[Pacemaker] Dependency Loop Errors in Log

Wed Aug 10 00:04:54 EDT 2011

On 09/08/11 02:36, Bobbie Lind wrote:
> I have 6 servers with three sets of 2 failover pairs. So 2 servers for
> one pair, 2 servers for another pair etc.  I am trying to configure this
> under one pacemaker instance.
>
> I changed from using Resource groups because the resources are not
> dependent on each other, just located together.
>
> I have 4 dummy resources that are used to help with colocation.
>
> The following configuration works as designed when I first start up
> pacemaker but when I try and run failover tests that's when things get
> screwy.
>
> Here is the relevant snippet of my configuration that shows the location
> and colocation set up.  As well as what I *think* I am asking it to do.
>
> [...snip...]
>
> ** Ensuring that the resources from one failover node do not start up on
> the other nodes giving -500 points.
> ** failover pairs are MDSgroup, OSS1/OSS3, and OSS2/OSS4
> colocation colocMDSOSS1 -500: anchorOSS1 MDSgroup
> colocation colocMDSOSS2 -500: anchorOSS2 MDSgroup
> colocation colocMDSOSS3 -500: anchorOSS3 MDSgroup
> colocation colocMDSOSS4 -500: anchorOSS4 MDSgroup
> colocation colocOSS1MDS -500: MDSgroup anchorOSS1
> colocation colocOSS2MDS -500: MDSgroup anchorOSS2
> colocation colocOSS3MDS -500: MDSgroup anchorOSS3
> colocation colocOSS4MDS -500: MDSgroup anchorOSS4
> colocation colocOSS2OSS1 -500: anchorOSS1 anchorOSS2
> colocation colocOSS4OSS1 -500: anchorOSS1 anchorOSS4
> colocation colocOSS1OSS2 -500: anchorOSS2 anchorOSS1
> colocation colocOSS3OSS2 -500: anchorOSS2 anchorOSS3
> colocation colocOSS2OSS3 -500: anchorOSS3 anchorOSS2
> colocation colocOSS4OSS3 -500: anchorOSS3 anchorOSS4
> colocation colocOSS1OSS4 -500: anchorOSS4 anchorOSS1
> colocation colocOSS3OSS4 -500: anchorOSS4 anchorOSS3
>
> [...snip...]
>
> One of the issues I am running into is the logs are giving me dependency
> loop errors.  Here is a snippet but it does this for all the
> anchor/dummy resources and the LVM resource(from MDSgroup)
>
> Aug 08 11:05:56 s02ns070 pengine: [32677]: info: rsc_merge_weights:
> anchorOSS1: Breaking dependency loop at MDSgroup
> [...snip...]
>
> I think these dependency loops are what's causing the other quirky
> behavior I have of resources failing to the wrong server.
>
> I'm not sure where the dependency loop is coming from, but I'm sure it
> has something to do with my configuration and score setup.
>
> Any help deciphering this would be greatly appreciated.

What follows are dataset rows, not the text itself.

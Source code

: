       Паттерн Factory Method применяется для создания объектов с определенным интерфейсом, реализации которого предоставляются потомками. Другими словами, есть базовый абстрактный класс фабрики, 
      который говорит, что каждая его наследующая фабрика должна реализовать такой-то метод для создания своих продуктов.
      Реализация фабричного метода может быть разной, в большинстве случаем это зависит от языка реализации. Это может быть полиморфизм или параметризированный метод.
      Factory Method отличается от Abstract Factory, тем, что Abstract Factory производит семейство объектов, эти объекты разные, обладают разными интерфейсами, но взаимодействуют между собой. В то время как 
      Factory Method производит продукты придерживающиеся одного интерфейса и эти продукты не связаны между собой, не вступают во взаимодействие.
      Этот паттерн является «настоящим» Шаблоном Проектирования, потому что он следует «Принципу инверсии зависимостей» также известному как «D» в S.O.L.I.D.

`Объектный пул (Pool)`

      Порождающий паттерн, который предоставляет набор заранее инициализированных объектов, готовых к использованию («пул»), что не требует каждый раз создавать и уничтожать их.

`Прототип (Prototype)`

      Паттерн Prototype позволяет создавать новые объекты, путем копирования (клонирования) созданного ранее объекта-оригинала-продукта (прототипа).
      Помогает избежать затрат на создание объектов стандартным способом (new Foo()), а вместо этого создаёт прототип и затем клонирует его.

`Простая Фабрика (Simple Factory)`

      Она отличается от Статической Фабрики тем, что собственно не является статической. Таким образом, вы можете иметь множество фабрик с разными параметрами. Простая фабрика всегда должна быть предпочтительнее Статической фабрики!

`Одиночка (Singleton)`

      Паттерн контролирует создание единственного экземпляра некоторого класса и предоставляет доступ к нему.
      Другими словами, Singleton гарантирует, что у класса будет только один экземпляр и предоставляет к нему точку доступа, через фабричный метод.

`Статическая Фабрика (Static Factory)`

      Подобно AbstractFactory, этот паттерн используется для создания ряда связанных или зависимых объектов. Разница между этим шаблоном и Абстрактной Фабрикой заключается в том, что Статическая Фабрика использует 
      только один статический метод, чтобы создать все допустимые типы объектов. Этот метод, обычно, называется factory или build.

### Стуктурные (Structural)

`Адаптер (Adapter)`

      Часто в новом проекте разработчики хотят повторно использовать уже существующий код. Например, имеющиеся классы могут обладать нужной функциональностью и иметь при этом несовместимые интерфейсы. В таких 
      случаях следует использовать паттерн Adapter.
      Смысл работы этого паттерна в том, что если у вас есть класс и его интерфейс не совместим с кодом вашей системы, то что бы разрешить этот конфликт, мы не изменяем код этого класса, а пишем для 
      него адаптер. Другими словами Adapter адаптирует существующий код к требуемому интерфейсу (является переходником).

You can't have bidirectional colocation, i.e.. either specify 
"colocation colocMDSOSS1 -500: anchorOSS1 MDSgroup" or "colocation 
colocOSS1MDS -500: MDSgroup anchorOSS1", but not both.  The dependency 
loop error means pacemaker is tossing one of these away.  For some more 
detail check the Resource Constraints chapter of Pacemaker explained 
(http://www.clusterlabs.org/doc/en-US/Pacemaker/1.1/html/Pacemaker_Explained/) 
or the mailing list archives (this has come up a few times in recent 
memory).

HTH,

Tim
-- 
Tim Serong
Senior Clustering Engineer
SUSE
tserong at suse.com